The response must contain every line below in which "width" appears.

* **Task inputs**
---------------
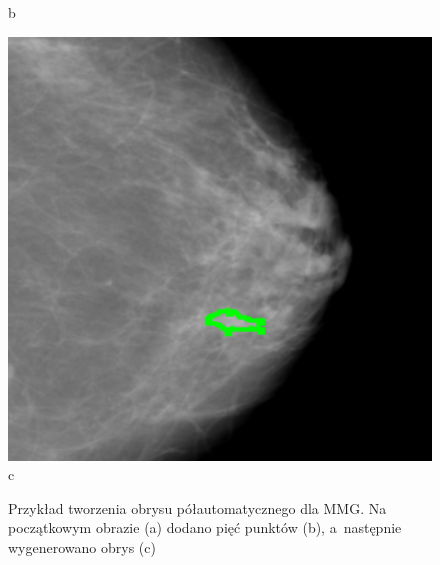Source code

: \documentclass[a4paper,11pt,twoside,openright]{report}
\theoremstyle{definition}
\begin{document}
\begin{figure}[h!]
\begin{center}
\begin{center}
		b
	\end{center}
	\endminipage\hfill
	\begin{center}
		\includegraphics[width=1.0\textwidth]{172}
		c
	\end{center}
	\endminipage\hfill
	\caption{Przykład tworzenia obrysu półautomatycznego dla MMG. Na początkowym obrazie (a) dodano pięć punktów (b),
	a~następnie wygenerowano obrys (c)}
	\label{fig:170}
\end{center}
\end{figure}
\end{document}
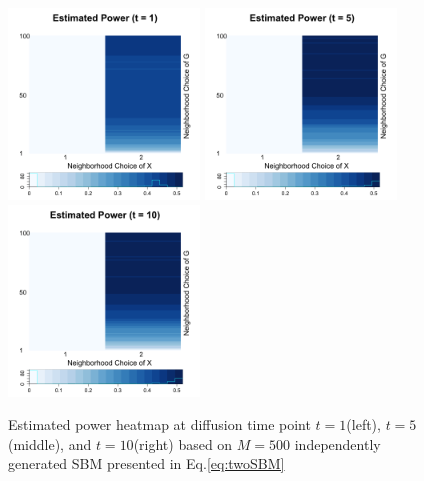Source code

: \documentclass[12pt]{article}
\theoremstyle{definition}
\begin{document}
\begin{figure}[H]
	\centering
	\includegraphics[width=2in]{../Figure/twoSBM_power1.png}
	\includegraphics[width=2in]{../Figure/twoSBM_power5.png}
	\includegraphics[width=2in]{../Figure/twoSBM_power10.png}
	\caption{Estimated power heatmap at diffusion time point $t=1$(left), $t=5$(middle), and $t=10$(right) based on $M = 500$ independently generated SBM presented in Eq.\ref{eq:twoSBM}}
	\label{fig:twoSBM_power}
\end{figure}
\end{document}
---------------
* **Response to this task**
		\includegraphics[width=1.0\textwidth]{172}
	\includegraphics[width=2in]{../Figure/twoSBM_power1.png}
	\includegraphics[width=2in]{../Figure/twoSBM_power5.png}
	\includegraphics[width=2in]{../Figure/twoSBM_power10.png}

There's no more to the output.